Une LC réussie avec Bianca même si celle-ci préfèrera le tome 2 dans cette trilogie.

Nains – Tome 20 – Svara du bouclier : Nicolas Jarry et Nicolas Demare

Titre : Nains – Tome 20 – Svara du bouclier

Scénariste : Nicolas Jarry
Dessinateur : Nicolas Demare

Édition : Soleil (24/03/2021)

Résumé :
Fille d’un général devenu infirme, épouse d’un guerrier mort sur le champ de bataille, mère de deux fils emportés au combat et d’un troisième disparu, Svara est une femme du Bouclier.

Son coeur de mère lui hurle que son marmouse est en vie, perdu dans les plaines glacées.

Déchirée entre chagrin et espoir, elle réunira autour d’elle un ancien cognar et deux déserteurs pour partir à sa recherche.

Critique :
Il faut sauver le soldat Ryan ! Enfin, non, il faut sauver le poilu Abraz !

Lorsqu’on appartient à l’ordre du Bouclier, faut savoir tenir le rang et ne jamais le rompre.

Si vous mourez sur le champ de bataille, on rapatriera votre corps (s’il reste quelque chose) ou pas…

Svara appartient à une famille du Bouclier et elle a vu tous les hommes mourir : son mari et maintenant deux de ses fils, le 3è n’ayant pas été trouvé, mais les soldats disent qu’il est sans doute mort.

Le coeur de la mère n’en croit pas un mot et elle part à sa recherche, embauchant au passage un ancien du Bouclier, devenu moine et deux guerriers : un déserteur et un autre qui est une tête brûlée qui n’obéit pas, qui n’écoute pas et qui n’en fait qu’à sa tête…

Ce que j’aime dans les albums Nains, c’est la manière dont sont mise en valeur les femmes. Comme nous, elles ont peu de droits, ou alors celui de pondre des marmouses et de s’en occuper (ainsi que de leurs maris) mais bien souvent, ce sont des rebelles, des femmes qui ont de la poigne et quand elles prennent le taureau par les cornes, par les burnes d’Ijad, ça envoie du lourd !

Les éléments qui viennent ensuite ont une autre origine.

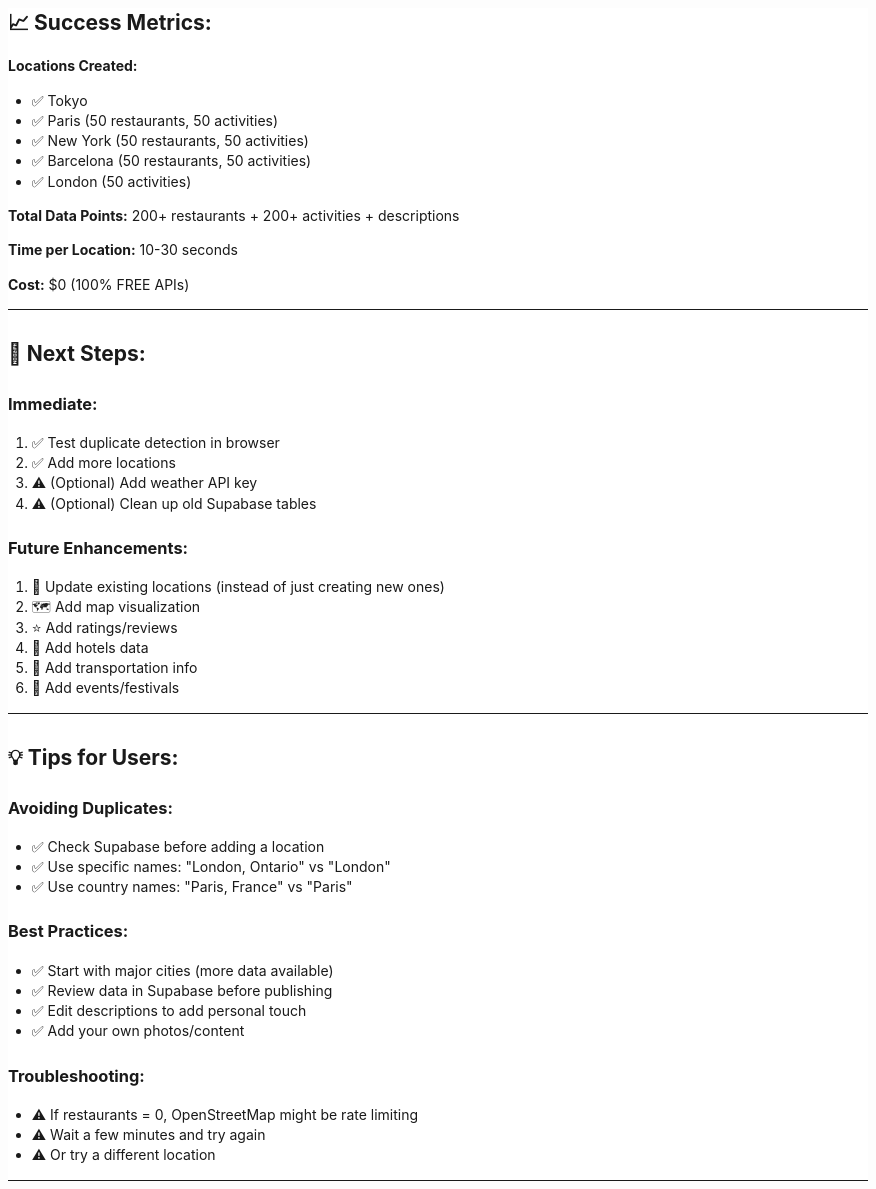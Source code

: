 ## 📈 Success Metrics:

**Locations Created:**
- ✅ Tokyo
- ✅ Paris (50 restaurants, 50 activities)
- ✅ New York (50 restaurants, 50 activities)
- ✅ Barcelona (50 restaurants, 50 activities)
- ✅ London (50 activities)

**Total Data Points:** 200+ restaurants + 200+ activities + descriptions

**Time per Location:** 10-30 seconds

**Cost:** $0 (100% FREE APIs)

---

## 🎯 Next Steps:

### **Immediate:**
1. ✅ Test duplicate detection in browser
2. ✅ Add more locations
3. ⚠️ (Optional) Add weather API key
4. ⚠️ (Optional) Clean up old Supabase tables

### **Future Enhancements:**
1. 🔄 Update existing locations (instead of just creating new ones)
2. 🗺️ Add map visualization
3. ⭐ Add ratings/reviews
4. 🏨 Add hotels data
5. 🚗 Add transportation info
6. 📅 Add events/festivals

---

## 💡 Tips for Users:

### **Avoiding Duplicates:**
- ✅ Check Supabase before adding a location
- ✅ Use specific names: "London, Ontario" vs "London"
- ✅ Use country names: "Paris, France" vs "Paris"

### **Best Practices:**
- ✅ Start with major cities (more data available)
- ✅ Review data in Supabase before publishing
- ✅ Edit descriptions to add personal touch
- ✅ Add your own photos/content

### **Troubleshooting:**
- ⚠️ If restaurants = 0, OpenStreetMap might be rate limiting
- ⚠️ Wait a few minutes and try again
- ⚠️ Or try a different location

---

Les scénaristes ne nous laissent jamais croupir trop longtemps dans nos cuisines et font des Naines des femmes sans peur qui osent se dresser avec le poing levé (ou une arme à la main). Sans les femmes, la civilisation des Nains irait droit dans le mur.

— Je suis Niss du Bouclier. Mon rôle est de veiller sur mon foyer, et de me tenir droite dans les tourmentes présentes et à venir. Je suis celle qui réconforte, celle qui attend, celle qui donne la vie, celle qui souffre en silence. Je suis toutes ces mères qui ont vu leurs fils partir pour ne jamais revenir. Je suis toutes ces naines qui sont le véritable ciment de notre civilisation.

On pourrait croire que vu l’équipe de bras cassé qu’elle emmène avec elle, Svara, qui est elle-même une future grand-mère, va droit dans le mur : l’ancien cognard du Bouclier est âgé, le déserteur a planté ses copains en plein milieu d’une bataille et l’autre, dernier rejeton d’une grande famille, est insubordonné et cherche misère au déserteur.

Le talent du dessinateur est de nous montrer de beaux paysages, de nous faire entrer dans le monde des Nains, de dessiner les protagonistes, les monstres, des scènes de batailles qui semblent vivantes, des corps sans vie ensuite. Mission plus qu’accomplie.

Au scénariste, il incombe de nous pondre une histoire qui peut être classique, mais en nous la racontant autrement, pour nous subjuguer, pour nous faire vibrer durant la quête de nos héros et de nous donner envie de les suivre, même s’ils sont bougons, bagarreurs, chieurs, râleurs…

Son talent est aussi de dresser des portraits de personnages qui peuvent nous étonner en fil des pages, qui peuvent évoluer ou bien cacher leur jeu. À ce niveau-là, j’en ai eu pour mon argent !

Une fois de plus, la saga des Nains nous propose un album qui tient la route, qui, bien que racontant une histoire classique d’une mère qui se lance à la recherche de son fils dans un monde des plus hostiles, nous la raconte d’une autre manière et parvient sans mal à subjuguer le lecteur avec un récit humaniste.

Un album que j’ai refermé avec le coeur brisé, mais heureux d’avoir vibré pour une si belle aventure avec ce quatuor qui au départ, n’avait rien d’exceptionnel.

Challenge Thrillers et Polars de Sharon (du 11 Juillet 2020 au 11 Juillet 2021) [Lecture N°230], le Challenge « Les textes courts » chez Mes Promenades Culturelles II (Lydia B) – 54 pages et le Challenge bd « Des histoires et des bulles » chez Noctembule (Avril 2021 – Avril 2022) – SFFF N°9.